BEGIN Supplied records
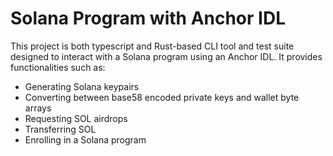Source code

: # Solana Program with Anchor IDL

This project is both typescript and Rust-based CLI tool and test suite designed to interact with a Solana program using an Anchor IDL. It provides functionalities such as:

- Generating Solana keypairs
- Converting between base58 encoded private keys and wallet byte arrays
- Requesting SOL airdrops
- Transferring SOL
- Enrolling in a Solana program
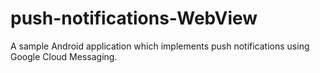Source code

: # push-notifications-WebView
A sample Android application which implements push notifications using Google Cloud Messaging.
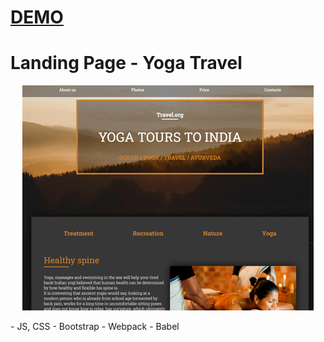 # [DEMO](https://alexnikrod.github.io/landing-page/)
# Landing Page - Yoga Travel 
<p align="center">
  <img src="https://github.com/alexnikrod/landing-page/blob/master/img/screenshot.PNG" alt="Landing Page"/>
</p>
- JS, CSS
- Bootstrap
- Webpack 
- Babel
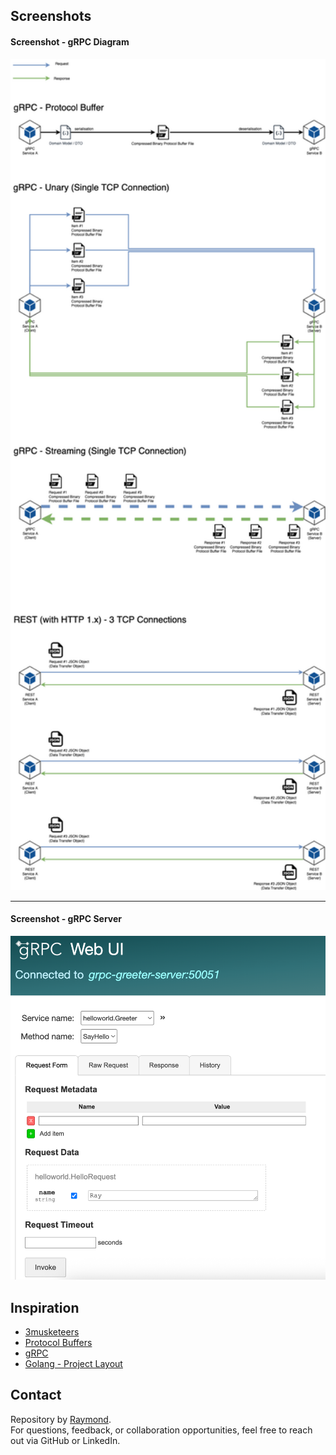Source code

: ## Screenshots

#### Screenshot - gRPC Diagram

<img src="../assets/grpc-diagram.png" alt="gRPC Server" width="800" />

---

#### Screenshot - gRPC Server

<img src="../assets/grpc-server.png" alt="gRPC Server" width="800" />

## Inspiration

- [3musketeers](https://3musketeers.io/)
- [Protocol Buffers](https://protobuf.dev/)
- [gRPC](https://grpc.io/)
- [Golang - Project Layout](https://github.com/golang-standards/project-layout)

## Contact

Repository by [Raymond](https://github.com/raymondsquared).  
For questions, feedback, or collaboration opportunities, feel free to reach out via GitHub or LinkedIn.
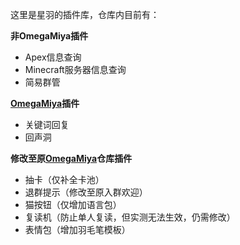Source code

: 这里是星羽的插件库，仓库内目前有：

**非OmegaMiya插件**
- Apex信息查询
- Minecraft服务器信息查询
- 简易群管

**[OmegaMiya](https://github.com/Ailitonia/omega-miya)插件**
- 关键词回复
- 回声洞

**修改至原[OmegaMiya](https://github.com/Ailitonia/omega-miya)仓库插件**
- 抽卡（仅补全卡池）
- 退群提示（修改至原入群欢迎）
- 猫按钮（仅增加语言包）
- 复读机（防止单人复读，但实测无法生效，仍需修改）
- 表情包（增加羽毛笔模板）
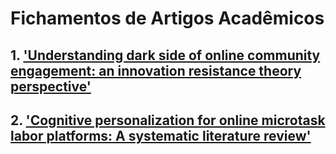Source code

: # Fichamentos de Artigos Acadêmicos


## 1. ['Understanding dark side of online community engagement: an innovation resistance theory perspective'](UnderstandingDarkSideofOnlineCommunityEngagement.md) 

## 2. ['Cognitive personalization for online microtask labor platforms: A systematic literature review'](CognitivePersonalizationForOnlineMicrotaskLabor.md)



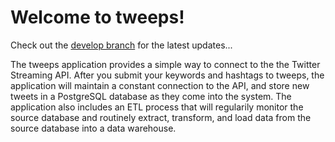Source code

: # Welcome to tweeps!

Check out the [develop branch](https://github.com/CurtLH/tweeps/tree/develop)
for the latest updates...

The tweeps application provides a simple way to connect to the the Twitter Streaming API.  After you submit your keywords and hashtags to tweeps, the application will maintain a constant connection to the API, and store new tweets in a PostgreSQL database as they come into the system.  The application also includes an ETL process that will regularily monitor the source database and routinely extract, transform, and load data from the source database into a data warehouse. 
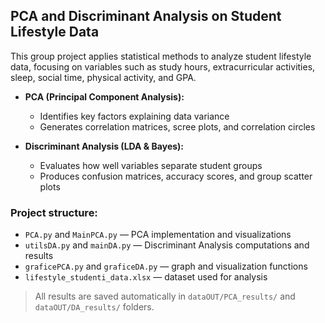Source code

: ## PCA and Discriminant Analysis on Student Lifestyle Data

This group project applies statistical methods to analyze student lifestyle data, focusing on variables such as study hours, extracurricular activities, sleep, social time, physical activity, and GPA.

- **PCA (Principal Component Analysis):**  
  - Identifies key factors explaining data variance  
  - Generates correlation matrices, scree plots, and correlation circles  

- **Discriminant Analysis (LDA & Bayes):**  
  - Evaluates how well variables separate student groups  
  - Produces confusion matrices, accuracy scores, and group scatter plots  

### Project structure:
- `PCA.py` and `MainPCA.py` — PCA implementation and visualizations  
- `utilsDA.py` and `mainDA.py` — Discriminant Analysis computations and results  
- `graficePCA.py` and `graficeDA.py` — graph and visualization functions  
- `lifestyle_studenti_data.xlsx` — dataset used for analysis  

> All results are saved automatically in `dataOUT/PCA_results/` and `dataOUT/DA_results/` folders.


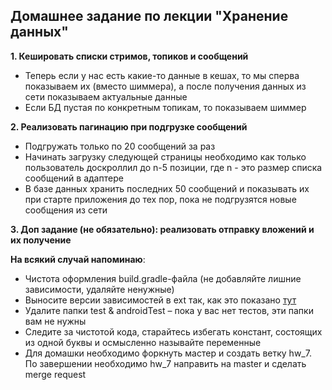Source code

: ## Домашнее задание по лекции "Хранение данных"

**1. Кешировать списки стримов, топиков и сообщений**
- Теперь если у нас есть какие-то данные в кешах, то мы сперва показываем их (вместо шиммера),
  а после получения данных из сети показываем актуальные данные
- Если БД пустая по конкретным топикам, то показываем шиммер

**2. Реализовать пагинацию при подгрузке сообщений**
- Подгружать только по 20 сообщений за раз
- Начинать загрузку следующей страницы необходимо как только пользователь доскроллил до n-5 позиции, где n - это размер списка сообщений в адаптере
- В базе данных хранить последних 50 сообщений и показывать их при старте приложения до тех пор, пока не подгрузятся новые сообщения из сети

**3. Доп задание (не обязательно): реализовать отправку вложений и их получение**

**На всякий случай напоминаю**:
- Чистота оформления build.gradle-файла (не добавляйте лишние зависимости, удаляйте ненужные)
- Выносите версии зависимостей в ext так, как это показано [тут](https://github.com/android/architecture-samples/blob/master/build.gradle)
- Удалите папки test & androidTest – пока у вас нет тестов, эти папки вам не нужны
- Следите за чистотой кода, старайтесь избегать констант, состоящих из одной буквы и осмысленно называйте переменные
- Для домашки необходимо форкнуть мастер и создать ветку hw_7. По завершении необходимо hw_7 направить на master и сделать merge request
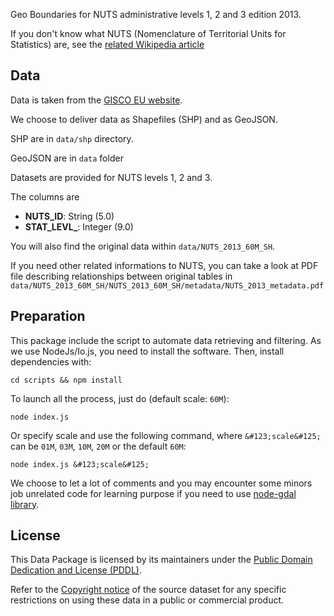 Geo Boundaries for NUTS administrative levels 1, 2 and 3 edition 2013.

If you don't know what NUTS (Nomenclature of Territorial Units for Statistics) are, see the [related Wikipedia article](https://en.wikipedia.org/wiki/Nomenclature_of_Territorial_Units_for_Statistics)

## Data

Data is taken from the [GISCO EU website](http://ec.europa.eu/eurostat/web/gisco/geodata/reference-data).

We choose to deliver data as Shapefiles (SHP) and as GeoJSON.

SHP are in `data/shp` directory.

GeoJSON are in `data` folder

Datasets are provided for NUTS levels 1, 2 and 3.

The columns are

* **NUTS_ID**: String (5.0)
* **STAT_LEVL_**: Integer (9.0)

You will also find the original data within `data/NUTS_2013_60M_SH`.

If you need other related informations to NUTS, you can take a look at PDF file describing relationships between original tables in `data/NUTS_2013_60M_SH/NUTS_2013_60M_SH/metadata/NUTS_2013_metadata.pdf`

## Preparation

This package include the script to automate data retrieving and filtering. As we use NodeJs/Io.js, you need to install the software. Then, install dependencies with:

    cd scripts && npm install

To launch all the process, just do (default scale: `60M`):

    node index.js

Or specify scale and use the following command, where `&#123;scale&#125;` can be `01M`, `03M`, `10M`, `20M` or the default `60M`:

    node index.js &#123;scale&#125;

We choose to let a lot of comments and you may encounter some minors job unrelated code for learning purpose if you need to use [node-gdal library](https://github.com/naturalatlas/node-gdal).

## License

This Data Package is licensed by its maintainers under the [Public Domain Dedication and License (PDDL)](http://opendatacommons.org/licenses/pddl/1.0/).

Refer to the [Copyright notice](http://ec.europa.eu/eurostat/web/gisco/geodata/reference-data/administrative-units-statistical-units) of the source dataset for any specific restrictions on using these data in a public or commercial product.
END Supplied records
= Action item =
Leave every picture out. Retype the remaining data exactly.

= Solution to the problem =
Source code

: # Solana Program with Anchor IDL

This project is both typescript and Rust-based CLI tool and test suite designed to interact with a Solana program using an Anchor IDL. It provides functionalities such as:

- Generating Solana keypairs
- Converting between base58 encoded private keys and wallet byte arrays
- Requesting SOL airdrops
- Transferring SOL
- Enrolling in a Solana program
Source code

: # push-notifications-WebView
A sample Android application which implements push notifications using Google Cloud Messaging.
 # [DEMO](https://alexnikrod.github.io/landing-page/)
# Landing Page - Yoga Travel 
<p align="center">
  <img src="https://github.com/alexnikrod/landing-page/blob/master/img/screenshot.PNG" alt="Landing Page"/>
</p>
- JS, CSS
- Bootstrap
- Webpack 
- Babel
Source code

: ## Screenshots

#### Screenshot - gRPC Diagram

<img src="../assets/grpc-diagram.png" alt="gRPC Server" width="800" />

---

#### Screenshot - gRPC Server

<img src="../assets/grpc-server.png" alt="gRPC Server" width="800" />

## Inspiration

- [3musketeers](https://3musketeers.io/)
- [Protocol Buffers](https://protobuf.dev/)
- [gRPC](https://grpc.io/)
- [Golang - Project Layout](https://github.com/golang-standards/project-layout)

## Contact

Repository by [Raymond](https://github.com/raymondsquared).  
For questions, feedback, or collaboration opportunities, feel free to reach out via GitHub or LinkedIn.
Source code

: 这里是星羽的插件库，仓库内目前有：

**非OmegaMiya插件**
- Apex信息查询
- Minecraft服务器信息查询
- 简易群管

**[OmegaMiya](https://github.com/Ailitonia/omega-miya)插件**
- 关键词回复
- 回声洞

**修改至原[OmegaMiya](https://github.com/Ailitonia/omega-miya)仓库插件**
- 抽卡（仅补全卡池）
- 退群提示（修改至原入群欢迎）
- 猫按钮（仅增加语言包）
- 复读机（防止单人复读，但实测无法生效，仍需修改）
- 表情包（增加羽毛笔模板）
Source code

: # Fichamentos de Artigos Acadêmicos


## 1. ['Understanding dark side of online community engagement: an innovation resistance theory perspective'](UnderstandingDarkSideofOnlineCommunityEngagement.md) 

## 2. ['Cognitive personalization for online microtask labor platforms: A systematic literature review'](CognitivePersonalizationForOnlineMicrotaskLabor.md)



Source code

: # Welcome to tweeps!

Check out the [develop branch](https://github.com/CurtLH/tweeps/tree/develop)
for the latest updates...

The tweeps application provides a simple way to connect to the the Twitter Streaming API.  After you submit your keywords and hashtags to tweeps, the application will maintain a constant connection to the API, and store new tweets in a PostgreSQL database as they come into the system.  The application also includes an ETL process that will regularily monitor the source database and routinely extract, transform, and load data from the source database into a data warehouse. 
Source code

: ## PCA and Discriminant Analysis on Student Lifestyle Data

This group project applies statistical methods to analyze student lifestyle data, focusing on variables such as study hours, extracurricular activities, sleep, social time, physical activity, and GPA.

- **PCA (Principal Component Analysis):**  
  - Identifies key factors explaining data variance  
  - Generates correlation matrices, scree plots, and correlation circles  

- **Discriminant Analysis (LDA & Bayes):**  
  - Evaluates how well variables separate student groups  
  - Produces confusion matrices, accuracy scores, and group scatter plots  

### Project structure:
- `PCA.py` and `MainPCA.py` — PCA implementation and visualizations  
- `utilsDA.py` and `mainDA.py` — Discriminant Analysis computations and results  
- `graficePCA.py` and `graficeDA.py` — graph and visualization functions  
- `lifestyle_studenti_data.xlsx` — dataset used for analysis  

> All results are saved automatically in `dataOUT/PCA_results/` and `dataOUT/DA_results/` folders.


Source code

: ## Домашнее задание по лекции "Хранение данных"

**1. Кешировать списки стримов, топиков и сообщений**
- Теперь если у нас есть какие-то данные в кешах, то мы сперва показываем их (вместо шиммера),
  а после получения данных из сети показываем актуальные данные
- Если БД пустая по конкретным топикам, то показываем шиммер

**2. Реализовать пагинацию при подгрузке сообщений**
- Подгружать только по 20 сообщений за раз
- Начинать загрузку следующей страницы необходимо как только пользователь доскроллил до n-5 позиции, где n - это размер списка сообщений в адаптере
- В базе данных хранить последних 50 сообщений и показывать их при старте приложения до тех пор, пока не подгрузятся новые сообщения из сети

**3. Доп задание (не обязательно): реализовать отправку вложений и их получение**

**На всякий случай напоминаю**:
- Чистота оформления build.gradle-файла (не добавляйте лишние зависимости, удаляйте ненужные)
- Выносите версии зависимостей в ext так, как это показано [тут](https://github.com/android/architecture-samples/blob/master/build.gradle)
- Удалите папки test & androidTest – пока у вас нет тестов, эти папки вам не нужны
- Следите за чистотой кода, старайтесь избегать констант, состоящих из одной буквы и осмысленно называйте переменные
- Для домашки необходимо форкнуть мастер и создать ветку hw_7. По завершении необходимо hw_7 направить на master и сделать merge request
 Geo Boundaries for NUTS administrative levels 1, 2 and 3 edition 2013.

If you don't know what NUTS (Nomenclature of Territorial Units for Statistics) are, see the [related Wikipedia article](https://en.wikipedia.org/wiki/Nomenclature_of_Territorial_Units_for_Statistics)

## Data

Data is taken from the [GISCO EU website](http://ec.europa.eu/eurostat/web/gisco/geodata/reference-data).

We choose to deliver data as Shapefiles (SHP) and as GeoJSON.

SHP are in `data/shp` directory.

GeoJSON are in `data` folder

Datasets are provided for NUTS levels 1, 2 and 3.

The columns are

* **NUTS_ID**: String (5.0)
* **STAT_LEVL_**: Integer (9.0)

You will also find the original data within `data/NUTS_2013_60M_SH`.

If you need other related informations to NUTS, you can take a look at PDF file describing relationships between original tables in `data/NUTS_2013_60M_SH/NUTS_2013_60M_SH/metadata/NUTS_2013_metadata.pdf`

## Preparation

This package include the script to automate data retrieving and filtering. As we use NodeJs/Io.js, you need to install the software. Then, install dependencies with:

    cd scripts && npm install

To launch all the process, just do (default scale: `60M`):

    node index.js

Or specify scale and use the following command, where `&#123;scale&#125;` can be `01M`, `03M`, `10M`, `20M` or the default `60M`:

    node index.js &#123;scale&#125;

We choose to let a lot of comments and you may encounter some minors job unrelated code for learning purpose if you need to use [node-gdal library](https://github.com/naturalatlas/node-gdal).

## License

This Data Package is licensed by its maintainers under the [Public Domain Dedication and License (PDDL)](http://opendatacommons.org/licenses/pddl/1.0/).

Refer to the [Copyright notice](http://ec.europa.eu/eurostat/web/gisco/geodata/reference-data/administrative-units-statistical-units) of the source dataset for any specific restrictions on using these data in a public or commercial product.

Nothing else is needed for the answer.